Today the man who once called himself "the Ayatollah Khomeini of Serbia" found himself jailed and called up before a judge investigating a series of crimes, initially financial, that will very likely include more serious charges like conspiracy to murder political opponents. And, in time, at the end of any vista is Mr. Milosevic's likely transfer to the international war crimes tribunal in The Hague, to face charges over his role in the 1999 Kosovo war, with further indictments on Bosnia and Croatia expected to follow. When and if that happens may depend on constitutional changes in Yugoslavia as well as continued pressure from the United States and other nations, but many here are already considering his transfer an inevitability despite the opposition of Mr. Milosevic's successor, Vojislav Kostunica.
Mr. Milosevic is widely considered to be the main protagonist behind the wars that broke apart Yugoslavia in the 1990's infighting between Serbs, Croats and Muslims that left some 200,000 people dead. The Serbs who once followed him to battle and who voted against him in October reacted to his arrest with pleasure, indifference or disgust — but the rallies of supporters that the new government feared did not materialize. Even Mr. Milosevic's Serbian Socialist Party worked to persuade him to surrender after armed guards at his residence thwarted two arrest attempts at the start of the weekend, the party understanding that it has a future only with Mr. Milosevic gone.

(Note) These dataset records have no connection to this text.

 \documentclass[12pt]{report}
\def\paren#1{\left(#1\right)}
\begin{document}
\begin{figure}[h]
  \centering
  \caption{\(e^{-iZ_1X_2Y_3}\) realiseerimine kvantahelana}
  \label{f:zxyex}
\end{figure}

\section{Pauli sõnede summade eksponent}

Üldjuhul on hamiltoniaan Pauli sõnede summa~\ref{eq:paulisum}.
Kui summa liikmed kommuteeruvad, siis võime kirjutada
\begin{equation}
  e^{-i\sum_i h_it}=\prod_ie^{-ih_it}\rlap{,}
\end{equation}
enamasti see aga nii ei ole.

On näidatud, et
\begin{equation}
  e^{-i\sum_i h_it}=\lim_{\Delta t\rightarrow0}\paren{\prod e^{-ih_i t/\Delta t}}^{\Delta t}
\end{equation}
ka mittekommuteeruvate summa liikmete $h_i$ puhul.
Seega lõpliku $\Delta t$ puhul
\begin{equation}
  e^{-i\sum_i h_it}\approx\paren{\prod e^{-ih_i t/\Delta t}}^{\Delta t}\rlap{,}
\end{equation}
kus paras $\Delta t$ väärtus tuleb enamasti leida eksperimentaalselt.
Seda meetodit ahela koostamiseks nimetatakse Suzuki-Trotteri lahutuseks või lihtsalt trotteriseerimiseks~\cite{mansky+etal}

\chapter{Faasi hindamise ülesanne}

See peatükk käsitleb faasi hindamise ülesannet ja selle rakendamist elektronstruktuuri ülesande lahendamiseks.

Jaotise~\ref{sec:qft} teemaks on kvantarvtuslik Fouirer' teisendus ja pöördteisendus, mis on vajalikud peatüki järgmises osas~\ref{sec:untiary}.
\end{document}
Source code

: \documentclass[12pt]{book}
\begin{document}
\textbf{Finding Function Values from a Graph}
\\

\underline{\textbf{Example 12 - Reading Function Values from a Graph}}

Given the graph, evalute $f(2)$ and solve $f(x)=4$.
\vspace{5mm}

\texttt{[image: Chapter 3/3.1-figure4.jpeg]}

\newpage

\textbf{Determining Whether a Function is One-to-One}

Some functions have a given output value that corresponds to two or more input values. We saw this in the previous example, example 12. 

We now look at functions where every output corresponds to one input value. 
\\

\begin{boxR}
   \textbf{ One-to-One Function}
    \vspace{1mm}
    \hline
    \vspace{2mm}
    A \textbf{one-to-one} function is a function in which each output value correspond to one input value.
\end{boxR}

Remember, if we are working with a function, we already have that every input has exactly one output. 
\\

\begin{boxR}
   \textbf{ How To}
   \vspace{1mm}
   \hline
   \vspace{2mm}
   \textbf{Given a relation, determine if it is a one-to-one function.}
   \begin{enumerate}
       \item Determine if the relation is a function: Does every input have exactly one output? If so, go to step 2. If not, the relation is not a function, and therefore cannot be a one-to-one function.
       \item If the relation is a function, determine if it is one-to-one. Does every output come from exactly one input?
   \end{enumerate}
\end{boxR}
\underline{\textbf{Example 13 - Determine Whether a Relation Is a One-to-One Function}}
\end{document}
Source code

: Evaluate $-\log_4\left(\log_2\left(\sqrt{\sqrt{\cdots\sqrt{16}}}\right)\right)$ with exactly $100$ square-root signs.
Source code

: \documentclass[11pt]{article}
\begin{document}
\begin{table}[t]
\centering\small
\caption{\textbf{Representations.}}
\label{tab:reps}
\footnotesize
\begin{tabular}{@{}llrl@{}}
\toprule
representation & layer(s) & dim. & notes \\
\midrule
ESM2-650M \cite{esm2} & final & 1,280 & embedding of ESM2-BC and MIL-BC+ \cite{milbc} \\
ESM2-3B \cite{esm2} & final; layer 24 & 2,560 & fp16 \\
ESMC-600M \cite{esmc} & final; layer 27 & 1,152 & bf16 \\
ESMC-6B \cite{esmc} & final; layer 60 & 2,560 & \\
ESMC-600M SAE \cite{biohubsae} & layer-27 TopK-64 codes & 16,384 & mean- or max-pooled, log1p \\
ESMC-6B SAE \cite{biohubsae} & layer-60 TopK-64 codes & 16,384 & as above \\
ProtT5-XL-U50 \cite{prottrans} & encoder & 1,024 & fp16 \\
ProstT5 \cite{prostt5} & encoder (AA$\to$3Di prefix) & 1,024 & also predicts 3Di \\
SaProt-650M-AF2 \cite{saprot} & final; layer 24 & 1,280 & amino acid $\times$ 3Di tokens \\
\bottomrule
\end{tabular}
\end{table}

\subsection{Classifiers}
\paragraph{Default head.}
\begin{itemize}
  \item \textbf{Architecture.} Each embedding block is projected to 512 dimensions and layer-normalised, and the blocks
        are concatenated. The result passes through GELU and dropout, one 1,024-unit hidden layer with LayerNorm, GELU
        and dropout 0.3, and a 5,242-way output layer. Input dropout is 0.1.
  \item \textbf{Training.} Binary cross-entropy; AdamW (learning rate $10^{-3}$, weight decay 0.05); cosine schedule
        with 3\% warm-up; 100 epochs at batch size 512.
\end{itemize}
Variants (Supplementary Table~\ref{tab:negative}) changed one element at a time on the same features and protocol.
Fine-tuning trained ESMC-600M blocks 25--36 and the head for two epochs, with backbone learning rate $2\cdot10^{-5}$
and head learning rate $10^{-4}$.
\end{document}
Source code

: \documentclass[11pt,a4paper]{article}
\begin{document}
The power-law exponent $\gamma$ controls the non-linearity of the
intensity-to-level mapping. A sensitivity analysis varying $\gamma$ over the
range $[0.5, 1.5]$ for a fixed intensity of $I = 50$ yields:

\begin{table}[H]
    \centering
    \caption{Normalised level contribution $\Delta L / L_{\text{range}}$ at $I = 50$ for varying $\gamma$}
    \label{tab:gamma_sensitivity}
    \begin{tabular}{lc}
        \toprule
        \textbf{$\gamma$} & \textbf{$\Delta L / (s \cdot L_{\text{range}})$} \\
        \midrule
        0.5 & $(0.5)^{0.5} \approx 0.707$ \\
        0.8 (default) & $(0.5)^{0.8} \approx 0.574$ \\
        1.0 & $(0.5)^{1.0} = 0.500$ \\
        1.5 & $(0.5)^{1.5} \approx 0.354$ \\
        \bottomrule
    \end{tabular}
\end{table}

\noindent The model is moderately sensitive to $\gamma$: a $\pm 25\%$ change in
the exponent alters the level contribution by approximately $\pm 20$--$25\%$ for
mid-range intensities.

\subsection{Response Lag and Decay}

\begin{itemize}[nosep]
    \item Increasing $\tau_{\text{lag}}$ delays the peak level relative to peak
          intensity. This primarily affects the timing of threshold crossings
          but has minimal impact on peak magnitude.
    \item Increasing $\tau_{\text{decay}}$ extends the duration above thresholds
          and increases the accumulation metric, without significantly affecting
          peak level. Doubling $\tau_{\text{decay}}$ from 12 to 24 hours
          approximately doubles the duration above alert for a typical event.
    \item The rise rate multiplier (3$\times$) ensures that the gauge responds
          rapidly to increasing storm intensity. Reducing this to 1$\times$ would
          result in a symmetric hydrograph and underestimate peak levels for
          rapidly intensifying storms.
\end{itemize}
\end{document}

His political career is over. But "the great debate about Milosevic in Serbia, among Serbs, is only about to begin," said Aleksa Djilas, a historian who has studied his career. "This debate will go on for a very long time." He added that "those who think of him as just an obstacle to the future have too rosy an idea of the future," especially in the economy. "People won't simply blame him for everything," Mr. Djilas said. "I think chances are that in a year people will blame him less than now." Foreign aid will come slowly, he said, the economy will continue to falter in the midst of a global slowdown, and anti-Western sentiment may increase.
Predrag Simic, an adviser to President Kostunica, who defeated Mr. Milosevic in an election last fall, said: "I forsee witch hunts to come, and Milosevic will be loudest in asking for a witch hunt. But that's normal. This country is undergoing a painful transformation. With his arrest, an important part of our political process from now on will be how to explain to our own people what happened over the Milosevic years." Mr. Milosevic, who is known for long periods of depression and indecision, pleaded innocent to all charges against him today and is expected by those who know him to bounce back and conduct a vigorous defense of himself, his policies and his government. He is expected to argue that he stole nothing for himself and did what he could to keep the country together and running in the face of international sanctions and hostility that were aimed not merely at him but at all Serbs.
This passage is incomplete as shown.